The top of a utility pole owned by electric monopoly Eversource caught fire around 6:00 p.m. due to their lack of attention and maintenance to their infrastructure. The pole was replaced sometime overnight but the communications cables were still attached to the old pole.

Eversource’s solution was to cut the top and bottom off the old pole and tie it with a rope to the new one. I kid you not. The communications backhaul for me and thousands of Comcast and Frontier customers literally hangs by a few threads.

Eversource owns the pole so they won’t reattach the communications cables. Comcast and Frontier outsource most of their fiber optic line work to contractors and lack the staff to actually deal with it in a timely manner. And they can conveniently point to Eversource as being uncooperative. Who knows if Eversource even tried to coordinate with Comcast and Frontier that evening to get the pole fixed correctly?

Part of the problem is that none of these companies shoulder any responsibility. It’s so much easier to pass the buck – their mutual customers be damned.

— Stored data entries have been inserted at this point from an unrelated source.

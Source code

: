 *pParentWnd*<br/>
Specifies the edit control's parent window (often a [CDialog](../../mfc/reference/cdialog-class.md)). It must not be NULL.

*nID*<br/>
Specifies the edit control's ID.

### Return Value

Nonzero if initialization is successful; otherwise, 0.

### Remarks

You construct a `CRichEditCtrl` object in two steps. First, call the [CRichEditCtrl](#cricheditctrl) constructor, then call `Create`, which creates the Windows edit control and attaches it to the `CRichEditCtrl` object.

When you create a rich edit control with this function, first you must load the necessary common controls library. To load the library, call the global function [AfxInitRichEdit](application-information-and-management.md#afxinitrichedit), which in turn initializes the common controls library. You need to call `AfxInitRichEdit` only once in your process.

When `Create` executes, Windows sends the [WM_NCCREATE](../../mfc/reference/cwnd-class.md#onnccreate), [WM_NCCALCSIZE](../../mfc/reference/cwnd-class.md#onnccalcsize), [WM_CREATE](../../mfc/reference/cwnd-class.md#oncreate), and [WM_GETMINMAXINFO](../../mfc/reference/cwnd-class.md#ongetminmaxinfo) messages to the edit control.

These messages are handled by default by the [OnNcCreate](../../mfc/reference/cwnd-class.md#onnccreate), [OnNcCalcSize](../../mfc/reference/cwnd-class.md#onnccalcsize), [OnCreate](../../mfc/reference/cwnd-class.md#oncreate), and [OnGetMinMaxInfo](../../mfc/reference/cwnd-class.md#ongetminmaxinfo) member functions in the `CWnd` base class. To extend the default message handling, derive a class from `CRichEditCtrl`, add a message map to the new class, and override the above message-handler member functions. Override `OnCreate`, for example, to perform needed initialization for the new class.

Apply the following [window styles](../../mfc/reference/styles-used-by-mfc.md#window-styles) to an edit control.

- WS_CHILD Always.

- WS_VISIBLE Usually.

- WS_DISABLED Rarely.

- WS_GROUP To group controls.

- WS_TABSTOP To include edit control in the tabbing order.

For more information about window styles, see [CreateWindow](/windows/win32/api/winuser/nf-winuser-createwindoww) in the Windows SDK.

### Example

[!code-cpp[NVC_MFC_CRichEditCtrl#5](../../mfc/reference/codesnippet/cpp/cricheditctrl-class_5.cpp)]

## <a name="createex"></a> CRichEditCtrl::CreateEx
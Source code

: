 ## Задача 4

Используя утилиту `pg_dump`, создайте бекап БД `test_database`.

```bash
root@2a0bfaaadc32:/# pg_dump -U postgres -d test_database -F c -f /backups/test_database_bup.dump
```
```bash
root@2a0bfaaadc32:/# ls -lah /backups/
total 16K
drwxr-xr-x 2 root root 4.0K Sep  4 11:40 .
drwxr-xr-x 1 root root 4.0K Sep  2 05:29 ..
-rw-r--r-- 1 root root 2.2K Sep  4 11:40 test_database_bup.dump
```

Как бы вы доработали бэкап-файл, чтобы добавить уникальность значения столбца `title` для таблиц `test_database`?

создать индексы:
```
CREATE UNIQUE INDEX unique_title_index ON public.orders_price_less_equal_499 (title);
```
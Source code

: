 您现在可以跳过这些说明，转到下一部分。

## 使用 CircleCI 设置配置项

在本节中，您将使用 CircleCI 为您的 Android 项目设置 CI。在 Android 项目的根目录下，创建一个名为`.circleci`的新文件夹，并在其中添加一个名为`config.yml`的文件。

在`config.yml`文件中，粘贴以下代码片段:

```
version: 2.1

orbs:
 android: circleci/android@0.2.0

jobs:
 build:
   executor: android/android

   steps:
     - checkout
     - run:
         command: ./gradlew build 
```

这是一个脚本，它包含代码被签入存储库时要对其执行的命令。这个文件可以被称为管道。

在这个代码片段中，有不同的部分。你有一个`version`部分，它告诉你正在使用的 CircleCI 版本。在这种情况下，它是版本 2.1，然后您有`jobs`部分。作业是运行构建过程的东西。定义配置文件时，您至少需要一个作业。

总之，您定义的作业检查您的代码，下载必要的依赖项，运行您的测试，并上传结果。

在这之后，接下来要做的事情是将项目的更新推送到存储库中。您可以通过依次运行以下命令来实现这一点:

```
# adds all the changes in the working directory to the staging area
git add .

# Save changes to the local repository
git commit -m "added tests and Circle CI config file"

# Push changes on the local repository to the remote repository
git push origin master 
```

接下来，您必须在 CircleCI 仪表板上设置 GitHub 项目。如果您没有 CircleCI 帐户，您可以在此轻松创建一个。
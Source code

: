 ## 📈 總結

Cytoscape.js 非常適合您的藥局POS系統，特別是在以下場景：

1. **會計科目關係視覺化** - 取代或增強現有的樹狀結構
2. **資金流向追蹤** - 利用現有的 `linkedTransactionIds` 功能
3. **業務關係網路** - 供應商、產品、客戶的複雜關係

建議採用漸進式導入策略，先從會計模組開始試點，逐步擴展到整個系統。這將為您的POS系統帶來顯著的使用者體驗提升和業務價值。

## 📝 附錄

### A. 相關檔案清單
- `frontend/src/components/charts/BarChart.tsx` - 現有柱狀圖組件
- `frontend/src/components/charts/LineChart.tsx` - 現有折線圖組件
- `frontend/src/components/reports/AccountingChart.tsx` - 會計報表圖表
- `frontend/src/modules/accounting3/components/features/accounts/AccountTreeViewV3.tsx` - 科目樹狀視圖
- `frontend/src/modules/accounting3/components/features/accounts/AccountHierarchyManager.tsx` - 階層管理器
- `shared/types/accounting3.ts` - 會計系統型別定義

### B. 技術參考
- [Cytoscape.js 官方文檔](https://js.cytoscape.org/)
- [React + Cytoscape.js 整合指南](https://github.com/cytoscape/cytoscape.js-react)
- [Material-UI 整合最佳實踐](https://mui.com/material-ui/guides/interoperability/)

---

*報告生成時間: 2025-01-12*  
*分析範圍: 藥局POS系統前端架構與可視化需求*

And this pole is not alone in my neighborhood.. Five poles down and this is what you’ll see:

It’s been strapped together like this for at least a year or two. The power company added a second pole for power but nobody ever took the communications cables off the old one. Frontier was even coming through here running fiber and left everything on the old pole.

The kicker here is that these monopolies are granted access to public and private property to run the wires that they profit from. In fact I have utility pole on my property and wires running underneath my driveway that go to other homes with a right of way they can use for free in perpetuity.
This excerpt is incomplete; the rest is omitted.